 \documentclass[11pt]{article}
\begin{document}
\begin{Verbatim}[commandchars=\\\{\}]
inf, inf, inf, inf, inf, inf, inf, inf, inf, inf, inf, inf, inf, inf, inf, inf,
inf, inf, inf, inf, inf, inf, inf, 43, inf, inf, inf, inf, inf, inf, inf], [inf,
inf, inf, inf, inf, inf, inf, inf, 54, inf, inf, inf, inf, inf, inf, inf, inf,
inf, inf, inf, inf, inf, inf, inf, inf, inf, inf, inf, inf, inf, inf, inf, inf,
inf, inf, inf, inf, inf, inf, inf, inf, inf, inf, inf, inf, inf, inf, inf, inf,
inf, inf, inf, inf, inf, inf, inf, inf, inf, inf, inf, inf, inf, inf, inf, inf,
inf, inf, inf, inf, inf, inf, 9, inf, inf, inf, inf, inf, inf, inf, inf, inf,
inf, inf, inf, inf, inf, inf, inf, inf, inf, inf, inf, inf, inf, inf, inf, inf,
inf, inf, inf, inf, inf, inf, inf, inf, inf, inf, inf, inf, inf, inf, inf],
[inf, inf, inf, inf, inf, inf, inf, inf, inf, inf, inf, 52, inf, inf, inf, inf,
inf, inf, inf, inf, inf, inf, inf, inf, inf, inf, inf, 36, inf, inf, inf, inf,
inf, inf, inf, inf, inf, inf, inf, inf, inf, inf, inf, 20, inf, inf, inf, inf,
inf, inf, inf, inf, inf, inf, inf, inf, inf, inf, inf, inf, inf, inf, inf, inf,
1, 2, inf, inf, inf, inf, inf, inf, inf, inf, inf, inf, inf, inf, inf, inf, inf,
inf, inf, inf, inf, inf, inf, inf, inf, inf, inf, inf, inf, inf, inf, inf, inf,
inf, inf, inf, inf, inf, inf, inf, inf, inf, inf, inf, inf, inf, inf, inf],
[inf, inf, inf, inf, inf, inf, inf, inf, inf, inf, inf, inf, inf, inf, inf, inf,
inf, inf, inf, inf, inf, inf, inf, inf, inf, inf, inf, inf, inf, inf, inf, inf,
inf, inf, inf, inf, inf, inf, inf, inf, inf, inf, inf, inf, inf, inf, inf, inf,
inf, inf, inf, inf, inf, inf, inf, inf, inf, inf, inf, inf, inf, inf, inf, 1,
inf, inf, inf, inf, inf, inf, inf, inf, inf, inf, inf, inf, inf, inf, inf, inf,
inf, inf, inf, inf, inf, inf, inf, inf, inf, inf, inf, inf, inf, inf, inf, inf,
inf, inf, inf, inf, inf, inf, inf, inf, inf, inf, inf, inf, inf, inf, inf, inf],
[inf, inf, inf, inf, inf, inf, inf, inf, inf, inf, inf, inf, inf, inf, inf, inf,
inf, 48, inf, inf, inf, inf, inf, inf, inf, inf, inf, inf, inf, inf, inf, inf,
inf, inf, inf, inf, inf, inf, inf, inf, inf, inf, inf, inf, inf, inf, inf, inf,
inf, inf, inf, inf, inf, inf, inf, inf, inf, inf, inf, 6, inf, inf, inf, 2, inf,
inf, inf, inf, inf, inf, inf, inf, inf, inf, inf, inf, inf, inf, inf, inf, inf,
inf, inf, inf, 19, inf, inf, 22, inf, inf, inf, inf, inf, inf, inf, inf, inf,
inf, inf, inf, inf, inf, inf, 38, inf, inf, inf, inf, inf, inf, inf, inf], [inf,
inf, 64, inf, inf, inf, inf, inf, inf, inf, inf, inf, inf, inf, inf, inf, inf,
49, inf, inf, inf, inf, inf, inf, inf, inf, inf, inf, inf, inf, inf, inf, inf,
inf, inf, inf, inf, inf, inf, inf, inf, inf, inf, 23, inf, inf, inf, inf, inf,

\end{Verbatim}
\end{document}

* * *

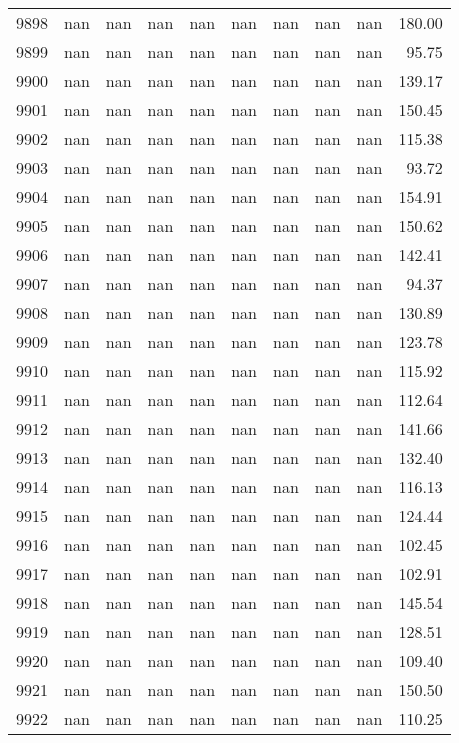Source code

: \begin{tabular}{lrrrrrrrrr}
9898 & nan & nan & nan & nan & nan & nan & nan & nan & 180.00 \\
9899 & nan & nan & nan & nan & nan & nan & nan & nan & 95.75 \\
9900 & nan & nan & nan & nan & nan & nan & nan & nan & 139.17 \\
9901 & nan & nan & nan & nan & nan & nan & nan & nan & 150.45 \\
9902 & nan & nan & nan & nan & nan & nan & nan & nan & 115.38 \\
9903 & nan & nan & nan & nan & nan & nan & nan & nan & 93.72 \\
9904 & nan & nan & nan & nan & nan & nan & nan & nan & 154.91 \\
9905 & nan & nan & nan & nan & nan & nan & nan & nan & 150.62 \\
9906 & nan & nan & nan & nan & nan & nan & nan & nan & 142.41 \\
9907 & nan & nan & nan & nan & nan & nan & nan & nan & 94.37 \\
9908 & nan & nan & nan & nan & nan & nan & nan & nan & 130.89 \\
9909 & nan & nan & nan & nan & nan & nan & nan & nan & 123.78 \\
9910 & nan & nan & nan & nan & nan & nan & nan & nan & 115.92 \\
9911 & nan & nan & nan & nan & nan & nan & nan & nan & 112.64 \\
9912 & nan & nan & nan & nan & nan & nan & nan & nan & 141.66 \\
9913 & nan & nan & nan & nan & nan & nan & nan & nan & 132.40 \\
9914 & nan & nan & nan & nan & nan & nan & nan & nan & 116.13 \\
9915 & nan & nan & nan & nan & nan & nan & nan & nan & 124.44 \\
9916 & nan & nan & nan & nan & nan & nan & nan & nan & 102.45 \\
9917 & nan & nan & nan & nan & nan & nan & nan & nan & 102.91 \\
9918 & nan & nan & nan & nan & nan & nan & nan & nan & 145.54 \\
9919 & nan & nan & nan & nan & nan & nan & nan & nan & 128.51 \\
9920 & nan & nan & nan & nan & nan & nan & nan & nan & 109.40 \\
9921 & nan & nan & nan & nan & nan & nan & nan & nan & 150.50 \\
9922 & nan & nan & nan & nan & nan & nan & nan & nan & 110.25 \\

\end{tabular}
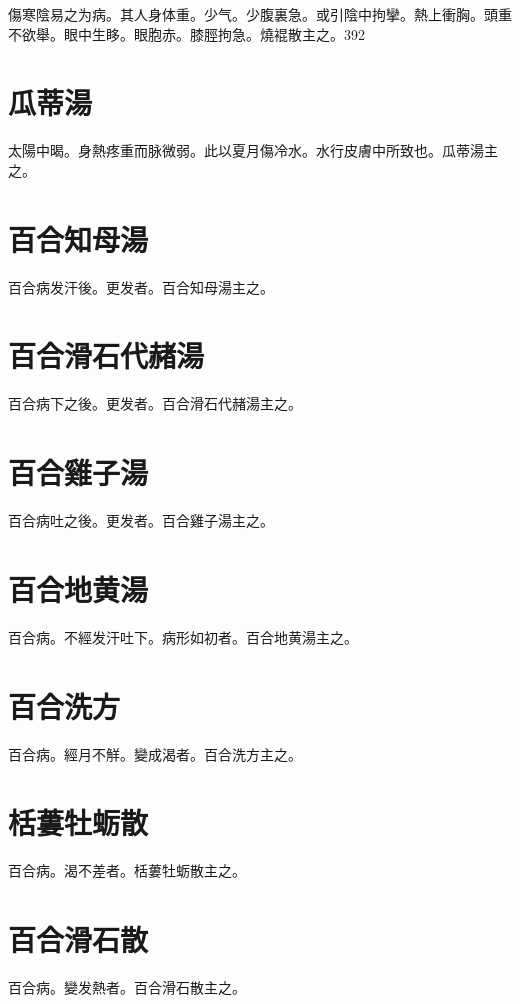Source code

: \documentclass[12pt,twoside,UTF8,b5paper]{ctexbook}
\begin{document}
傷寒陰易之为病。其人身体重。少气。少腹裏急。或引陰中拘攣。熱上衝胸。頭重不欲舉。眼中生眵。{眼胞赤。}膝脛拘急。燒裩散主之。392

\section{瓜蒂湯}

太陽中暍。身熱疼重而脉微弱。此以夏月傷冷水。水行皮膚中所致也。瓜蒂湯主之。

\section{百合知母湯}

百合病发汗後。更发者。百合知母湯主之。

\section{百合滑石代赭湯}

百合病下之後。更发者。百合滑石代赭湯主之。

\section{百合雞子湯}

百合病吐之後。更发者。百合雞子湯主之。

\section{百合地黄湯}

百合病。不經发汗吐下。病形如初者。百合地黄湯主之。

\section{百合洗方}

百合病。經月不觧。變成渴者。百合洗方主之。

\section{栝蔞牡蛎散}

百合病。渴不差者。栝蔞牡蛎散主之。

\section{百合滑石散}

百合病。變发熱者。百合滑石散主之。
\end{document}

▶ Aim of the exercise: Filter the records above down to the lines containing "begin".

▶ Answer space:
\begin{document}
\begin{Verbatim}[commandchars=\\\{\}]
: \begin{tabular}{lrrrrrrrrr}
\begin{document}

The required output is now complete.